Ringrazio, inoltre, sin d’ora tutti i membri della Commissione per la collaborazione costruttiva che vorranno esprimere nel lavoro che ci attende e un benvenuto speciale ai membri di I Legislatura.
Il primo augurio che vorrei rivolgere a tutti noi è che questa Legislatura sappia volare “alto”, emancipandosi dalla eccessiva zavorra che ha, fin qui, appesantito il “volo” delle Legislature precedenti, a partire dalla XII: quelle cioè che avrebbero dovuto costruire la cosiddetta Seconda Repubblica.
Le ragioni di questo nuovo “clima” sono a noi ben note, avendo vissuto da protagonisti con i nostri Leader quel cambiamento profondo che ha portato alla semplificazione del sistema politico.
Ma perfino le fasi iniziali di questa Legislatura: dalla modalità della formazione del Governo, ai toni del dibattito di fiducia alle Camere del Governo stesso, la Costituzione di un Gabinetto ombra di tradizione anglosassone da parte della maggiore forza di opposizione e il dialogo, vero e proficuo, avviato tra il Premier e il Capo dell’opposizione, devono spingerci ad affrontare con spirito nuovo il lavoro “usato”.
In particolare, credo che sia necessario ripartire dalla grande “questione dello Stato”, dalla politica verso lo Stato, dall’uso stesso dello Stato.

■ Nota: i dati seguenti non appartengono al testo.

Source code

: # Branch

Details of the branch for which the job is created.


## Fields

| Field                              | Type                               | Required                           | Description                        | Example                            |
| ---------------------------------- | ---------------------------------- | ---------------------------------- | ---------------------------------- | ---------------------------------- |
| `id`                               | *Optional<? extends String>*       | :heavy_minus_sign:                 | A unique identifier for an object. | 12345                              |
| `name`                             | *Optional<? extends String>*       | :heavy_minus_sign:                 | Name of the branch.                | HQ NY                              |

Cioè, da quel fenomeno sintetizzato nell’espressione Big-governement: lo Stato troppo grande, troppo invadente, troppo esteso, troppo intrusivo.
L’eccesso di statalismo, insomma, come proiezione indebita della politica burocratica e della lottizzazione partitica nelle sfere tradizionalmente riservate alle libertà dei cittadini. E accanto a questa questione, dobbiamo fare i conti con l’eredità di altri due fattori paralizzanti post-bellici: l’ideologismo esasperato e la radicalizzazione dello scontro politico.
Se riusciremo, e l’incipit della Legislatura sembra andare in questa direzione, a lasciarci alle spalle tutto ciò, potremo anche nella nostra Commissione, sulle materie di nostra competenza, dare dei segnali nuovi che rendano maggiormente visibile la volontà politica di lavorare insieme per il “bene comune”.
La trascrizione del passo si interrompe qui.